[[ Material for this exercise open ]]

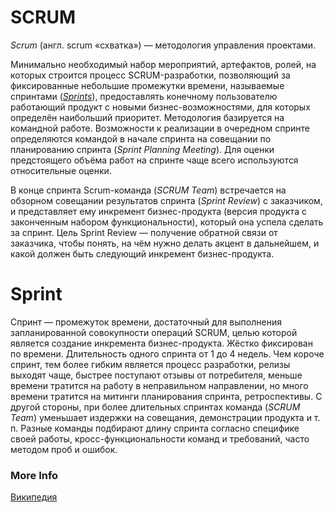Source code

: # SCRUM

_Scrum_ (англ. scrum «схватка») — методология управления проектами.

Минимально необходимый набор мероприятий, артефактов, ролей, на которых строится процесс SCRUM-разработки, позволяющий
за фиксированные небольшие промежутки времени, называемые спринтами ([_Sprints_](#Sprint)), предоставлять конечному
пользователю работающий продукт с новыми бизнес-возможностями, для которых определён наибольший приоритет. Методология
базируется на командной работе. Возможности к реализации в очередном спринте определяются командой в начале спринта на
совещании по планированию спринта (_Sprint Planning Meeting_). Для оценки предстоящего объёма работ на спринте чаще
всего используются относительные оценки.

В конце спринта Scrum-команда (_SCRUM Team_) встречается на обзорном совещании результатов спринта (_Sprint Review_) с
заказчиком, и представляет ему инкремент бизнес-продукта (версия продукта с законченным набором функциональности),
который она успела сделать за спринт. Цель Sprint Review — получение обратной связи от заказчика, чтобы понять, на чём
нужно делать акцент в дальнейшем, и какой должен быть следующий инкремент бизнес-продукта.

# Sprint

Спринт — промежуток времени, достаточный для выполнения запланированной совокупности операций SCRUM, целью которой
является создание инкремента бизнес-продукта. Жёстко фиксирован по времени. Длительность одного спринта от 1 до 4
недель. Чем короче спринт, тем более гибким является процесс разработки, релизы выходят чаще, быстрее поступают отзывы
от потребителя, меньше времени тратится на работу в неправильном направлении, но много времени тратится на митинги
планирования спринта, ретроспективы. С другой стороны, при более длительных спринтах команда (_SCRUM Team_) уменьшает
издержки на совещания, демонстрации продукта и т. п. Разные команды подбирают длину спринта согласно специфике своей
работы, кросс-функциональности команд и требований, часто методом проб и ошибок.

### More Info

[Википедия](https://ru.wikipedia.org/wiki/SCRUM)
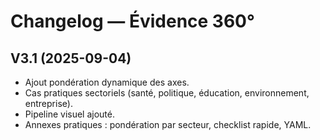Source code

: # Changelog — Évidence 360°

## V3.1 (2025-09-04)
- Ajout pondération dynamique des axes.
- Cas pratiques sectoriels (santé, politique, éducation, environnement, entreprise).
- Pipeline visuel ajouté.
- Annexes pratiques : pondération par secteur, checklist rapide, YAML.
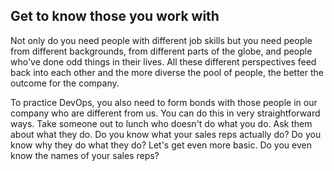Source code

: ## Get to know those you work with

Not only do you need people with different job skills but you need people from different backgrounds, from different parts of the globe, and people who've done odd things in their lives. All these different perspectives feed back into each other and the more diverse the pool of people, the better the outcome for the company.

To practice DevOps, you also need to form bonds with those people in our company who are different from us. You can do this in very straightforward ways. Take someone out to lunch who doesn't do what you do. Ask them about what they do. Do you know what your sales reps actually do? Do you know why they do what they do? Let's get even more basic. Do you even know the names of your sales reps?
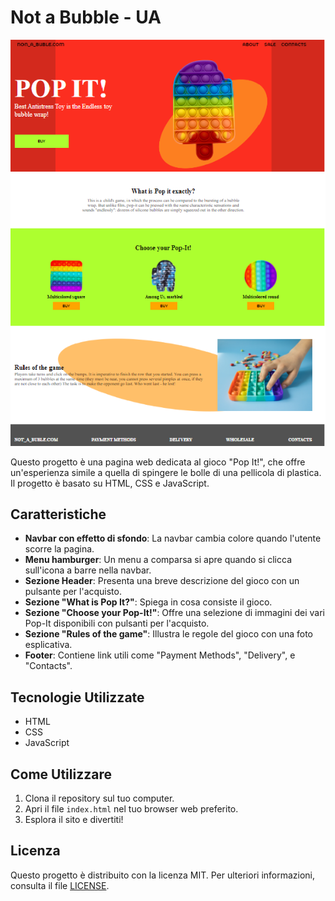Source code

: # Not a Bubble - UA

![Screenshot](./images/POPIT.png)

Questo progetto è una pagina web dedicata al gioco "Pop It!", che offre un'esperienza simile a quella di spingere le bolle di una pellicola di plastica. Il progetto è basato su HTML, CSS e JavaScript.

## Caratteristiche

- **Navbar con effetto di sfondo**: La navbar cambia colore quando l'utente scorre la pagina.
- **Menu hamburger**: Un menu a comparsa si apre quando si clicca sull'icona a barre nella navbar.
- **Sezione Header**: Presenta una breve descrizione del gioco con un pulsante per l'acquisto.
- **Sezione "What is Pop It?"**: Spiega in cosa consiste il gioco.
- **Sezione "Choose your Pop-It!"**: Offre una selezione di immagini dei vari Pop-It disponibili con pulsanti per l'acquisto.
- **Sezione "Rules of the game"**: Illustra le regole del gioco con una foto esplicativa.
- **Footer**: Contiene link utili come "Payment Methods", "Delivery", e "Contacts".

## Tecnologie Utilizzate

- HTML
- CSS
- JavaScript

## Come Utilizzare

1. Clona il repository sul tuo computer.
2. Apri il file `index.html` nel tuo browser web preferito.
3. Esplora il sito e divertiti!

## Licenza

Questo progetto è distribuito con la licenza MIT. Per ulteriori informazioni, consulta il file [LICENSE](LICENSE).
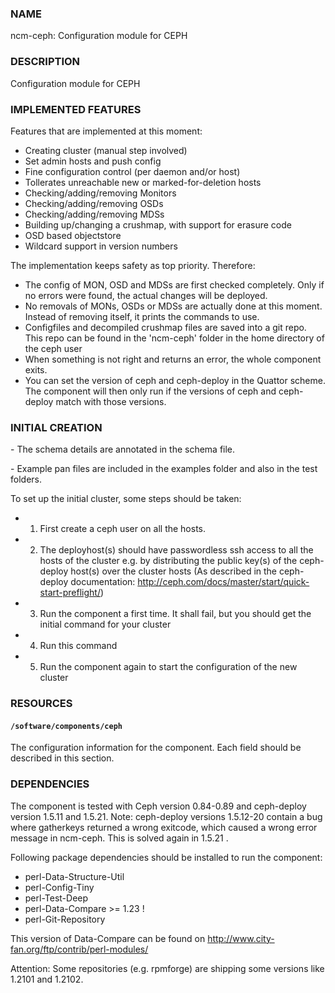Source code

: ### NAME

ncm-ceph: Configuration module for CEPH

### DESCRIPTION

Configuration module for CEPH

### IMPLEMENTED FEATURES

Features that are implemented at this moment:

- Creating cluster (manual step involved)
- Set admin hosts and push config
- Fine configuration control (per daemon and/or host)
- Tollerates unreachable new or marked-for-deletion hosts
- Checking/adding/removing Monitors
- Checking/adding/removing OSDs
- Checking/adding/removing MDSs
- Building up/changing a crushmap, with support for erasure code
- OSD based objectstore
- Wildcard support in version numbers

The implementation keeps safety as top priority. Therefore:

- The config of MON, OSD and MDSs are first checked completely. Only if no errors were found, the actual changes will be deployed.
- No removals of MONs, OSDs or MDSs are actually done at this moment. Instead of removing itself, it prints the commands to use.
- Configfiles and decompiled crushmap files are saved into a git repo. This repo can be found in the 'ncm-ceph' folder in the home directory of the ceph user
- When something is not right and returns an error, the whole component exits.
- You can set the version of ceph and ceph-deploy in the Quattor scheme. The component will then only run if the versions of ceph and ceph-deploy match with those versions.

### INITIAL CREATION

\- The schema details are annotated in the schema file.

\- Example pan files are included in the examples folder and also in the test folders.

To set up the initial cluster, some steps should be taken:

- 1. First create a ceph user on all the hosts.
- 2. The deployhost(s) should have passwordless ssh access to all the hosts of the cluster
        e.g. by distributing the public key(s) of the ceph-deploy host(s) over the cluster hosts
            (As described in the ceph-deploy documentation:
                        http://ceph.com/docs/master/start/quick-start-preflight/)
- 3. Run the component a first time.
            It shall fail, but you should get the initial command for your cluster
- 4. Run this command
- 5. Run the component again to start the configuration of the new cluster

### RESOURCES

#### `/software/components/ceph`

The configuration information for the component.  Each field should
be described in this section.

### DEPENDENCIES

The component is tested with Ceph version 0.84-0.89 and ceph-deploy version 1.5.11 and 1.5.21.
Note: ceph-deploy versions 1.5.12-20 contain a bug where gatherkeys returned a wrong exitcode, which
caused a wrong error message in ncm-ceph. This is solved again in 1.5.21 .

Following package dependencies should be installed to run the component:

- perl-Data-Structure-Util
- perl-Config-Tiny
- perl-Test-Deep
- perl-Data-Compare >= 1.23 !
- perl-Git-Repository

This version of Data-Compare can be found on http://www.city-fan.org/ftp/contrib/perl-modules/

Attention: Some repositories (e.g. rpmforge) are shipping some versions like 1.2101 and 1.2102.
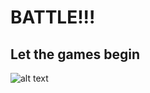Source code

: # BATTLE!!!

## Let the games begin

![alt text](http://res.cloudinary.com/dani-devs-and-designs/image/upload/v1532619766/Battle_of_Waterloo_1815_mwng0s.png)
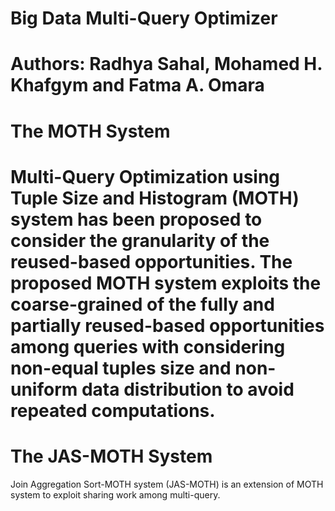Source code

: # Big Data Multi-Query Optimizer
Authors: Radhya Sahal, Mohamed H. Khafgym and Fatma A. Omara
==============================================
The MOTH System
==============================================
Multi-Query Optimization using Tuple Size and Histogram (MOTH) system has been proposed to consider the granularity of the reused-based opportunities. The proposed MOTH system exploits the coarse-grained of the fully and partially reused-based opportunities among queries with considering non-equal tuples size and non-uniform data distribution to avoid repeated computations. 
==============================================
The JAS-MOTH System
==============================================
Join Aggregation Sort-MOTH system (JAS-MOTH) is an extension of MOTH system to exploit sharing work among multi-query. 
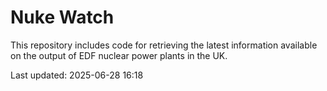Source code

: # Nuke Watch

This repository includes code for retrieving the latest information available on the output of EDF nuclear power plants in the UK.

Last updated: 2025-06-28 16:18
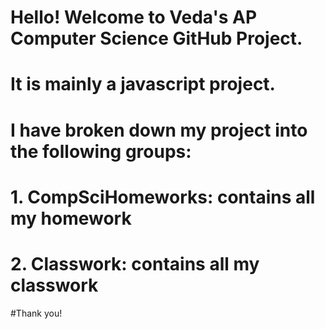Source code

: # Hello! Welcome to Veda's AP Computer Science GitHub Project. 

# It is mainly a javascript project. 

# I have broken down my project into the following groups: 

# 1. CompSciHomeworks: contains all my homework 

# 2. Classwork: contains all my classwork 

#Thank you! 
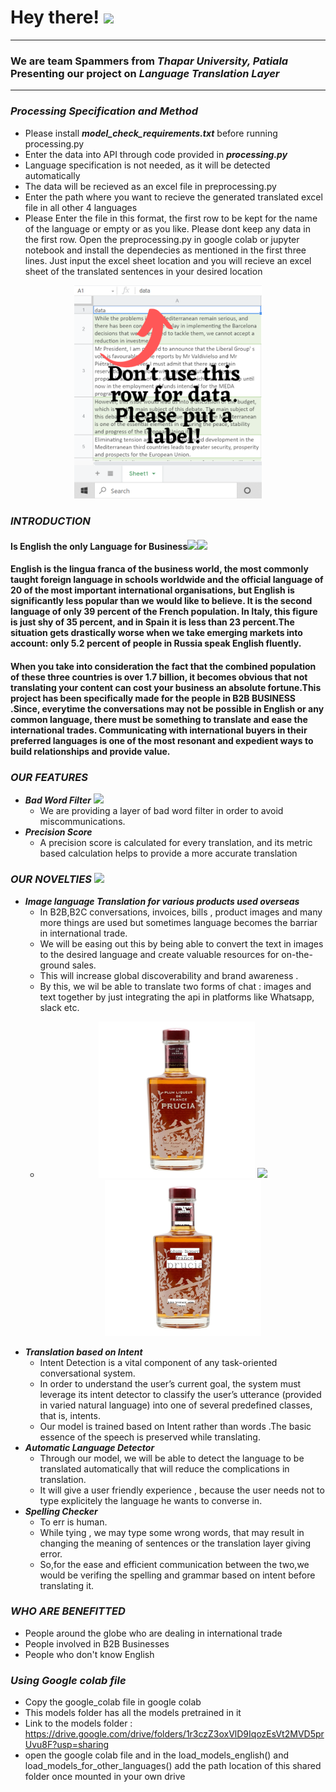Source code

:
# Hey there! <img src="https://media.giphy.com/media/hvRJCLFzcasrR4ia7z/giphy.gif" width="25px"> 
---
### We are team **Spammers** from *Thapar University, Patiala* Presenting our project on *Language Translation Layer*
---

### *Processing Specification and Method*
* Please install ***model_check_requirements.txt*** before running processing.py
* Enter the data into API through code provided in ***processing.py***
* Language specification is not needed, as it will be detected automatically
* The data will be recieved as an excel file in preprocessing.py
* Enter the path where you want to recieve the generated translated excel file in all other 4 languages
* Please Enter the file in this format, the first row to be kept for the name of the 
language or empty or as you like. Please dont keep any data in the first row. Open the
preprocessing.py in google colab or jupyter notebook and install the dependecies as 
mentioned in the first three lines. Just input the excel sheet location and you
will recieve an excel sheet of the translated sentences in your desired location
<p align="center">
<img src="https://github.com/Jatinkundra/ab-inbev/blob/main/image-translation_samples/demo.png" width="300" margin-left="700"> 
   </p>


### *INTRODUCTION*
#### Is English the only Language for Business<img src="https://media.giphy.com/media/dyX9ixfxMpOUGawfdK/giphy.gif" width="25px"><img src="https://media.giphy.com/media/ifHCnV5Z0cAwwlwNtK/giphy.gif" width="50px">
#### English is the lingua franca of the business world, the most commonly taught foreign language in schools worldwide and the official language of 20 of the most important international organisations, but English is significantly less popular than we would like to believe. It is the second language of only 39 percent of the French population. In Italy, this figure is just shy of 35 percent, and in Spain it is less than 23 percent.The situation gets drastically worse when we take emerging markets into account: only 5.2 percent of people in Russia speak English fluently.

#### When you take into consideration the fact that the combined population of these three countries is over 1.7 billion, it becomes obvious that not translating your content can cost your business an absolute fortune.This  project has been specifically made for the people in **B2B BUSINESS** .Since, everytime the conversations may not be possible in English or any common language, there must be something to translate and ease the international trades. Communicating with international buyers in their preferred languages is one of the most resonant and expedient ways to build relationships and provide value. 

### *OUR FEATURES*  
 * **_Bad Word Filter_** <img src="https://media.giphy.com/media/2T2hGmgr155LUgk5nA/giphy.gif" width="40px">
    * We are providing a layer of bad word filter in order to avoid miscommunications.
 * **_Precision Score_**
    * A precision score is calculated for every translation, and its metric based calculation helps to provide a more accurate translation
### *OUR NOVELTIES*     <img src="https://media.giphy.com/media/boXE8z5vda35elvKhv/giphy.gif" width="40px">
* **_Image language Translation for various products used overseas_**
   * In B2B,B2C conversations, invoices, bills , product images and many more things are used but sometimes language becomes the barriar in international trade. 
   * We will be easing out this by being able to convert the text in images to the desired language and create valuable resources for on-the-ground sales.
   * This will increase global discoverability and brand awareness . 
   *  By this, we wil be able to translate two forms of chat : images and text together by just integrating the api in platforms like Whatsapp, slack etc.
   *  <p align="center" ><img src="https://github.com/Jatinkundra/ab-inbev/blob/main/image-translation_samples/1.jpeg" width="250"> <img src="https://media.giphy.com/media/hU2y2OCpZLNTnIeYxh/giphy.gif" width="150">       <img src="https://github.com/Jatinkundra/ab-inbev/blob/main/image-translation_samples/0.jpeg" width="250"></p>
* **_Translation based on Intent_**
   * Intent Detection is a vital component of any task-oriented conversational system.
   *  In order to understand the user’s current goal, the system must leverage its intent detector to classify the user’s utterance (provided in varied natural language) into one of several predefined classes, that is, intents.
   *  Our model is trained based on Intent rather than words .The basic essence of the speech is preserved while translating. 
* **_Automatic Language Detector_**
   * Through our model, we will be able to detect the language to be translated automatically that will reduce the complications in translation. 
   * It will give a user friendly experience , because the user needs not to type explicitely the language he wants to converse in. 
* **_Spelling Checker_**
   * To err is human. 
   * While tying , we may type some wrong words, that may result in changing the meaning of sentences or the translation layer giving error.
   * So,for the ease and efficient communication between the two,we would be verifing  the spelling and grammar based on intent before translating it.

### *WHO ARE BENEFITTED*
* People around the globe who are dealing in international trade
* People involved in B2B Businesses
* People who don't know English

### *Using Google colab file*
* Copy the google_colab file in google colab
* This models folder has all the models pretrained in it
* Link to the models folder : https://drive.google.com/drive/folders/1r3czZ3oxVlD9IqozEsVt2MVD5prUvu8F?usp=sharing
* open the google colab file and in the load_models_english() and load_models_for_other_languages() add the path location of this shared folder once mounted in your own drive

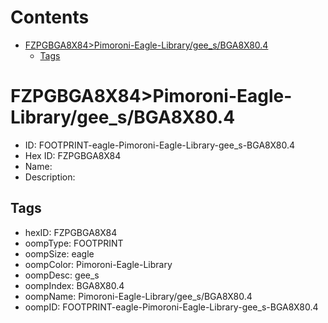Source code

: 



Contents
========

* [FZPGBGA8X84>Pimoroni-Eagle-Library/gee_s/BGA8X80.4](#fzpgbga8x84pimoroni-eagle-librarygee_sbga8x804)
	* [Tags](#tags)

# FZPGBGA8X84>Pimoroni-Eagle-Library/gee_s/BGA8X80.4

- ID: FOOTPRINT-eagle-Pimoroni-Eagle-Library-gee_s-BGA8X80.4
- Hex ID: FZPGBGA8X84
- Name: 
- Description: 

## Tags

- hexID: FZPGBGA8X84
- oompType: FOOTPRINT
- oompSize: eagle
- oompColor: Pimoroni-Eagle-Library
- oompDesc: gee_s
- oompIndex: BGA8X80.4
- oompName: Pimoroni-Eagle-Library/gee_s/BGA8X80.4
- oompID: FOOTPRINT-eagle-Pimoroni-Eagle-Library-gee_s-BGA8X80.4

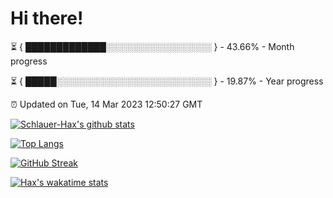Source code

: # Hi there!

⏳ { █████████████░░░░░░░░░░░░░░░░░ } - 43.66% - Month progress

⏳ { █████░░░░░░░░░░░░░░░░░░░░░░░░░ } - 19.87% - Year progress

⏰ Updated on Tue, 14 Mar 2023 12:50:27 GMT


[![Schlauer-Hax's github stats](https://github-readme-stats.vercel.app/api?username=Schlauer-Hax&show_icons=true&theme=dark&count_private=true)](https://github.com/Schlauer-Hax)


[![Top Langs](https://github-readme-stats.vercel.app/api/top-langs/?username=Schlauer-Hax&layout=compact&theme=dark)](https://github.com/Schlauer-Hax?tab=repositories)

[![GitHub Streak](https://streak-stats.demolab.com?user=Schlauer-Hax&theme=dark)](https://git.io/streak-stats)

[![Hax's wakatime stats](https://github-readme-stats.vercel.app/api/wakatime?username=Hax&theme=dark)](https://wakatime.com/@Hax)

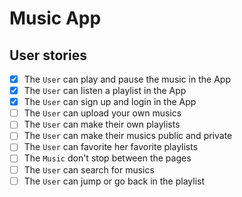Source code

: # Music App

## User stories
- [x] The `User` can play and pause the music in the App
- [x] The `User` can listen a playlist in the App
- [x] The `User` can sign up and login in the App
- [ ] The `User` can upload your own musics
- [ ] The `User` can make their own playlists
- [ ] The `User` can make their musics public and private
- [ ] The `User` can favorite her favorite playlists
- [ ] The `Music` don't stop between the pages
- [ ] The `User` can search for musics
- [ ] The `User` can jump or go back in the playlist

[[ Material for this exercise closed ]]

What you have to do – A single number is the whole answer: the number of lines in the entries that include "adding".

Written response – 3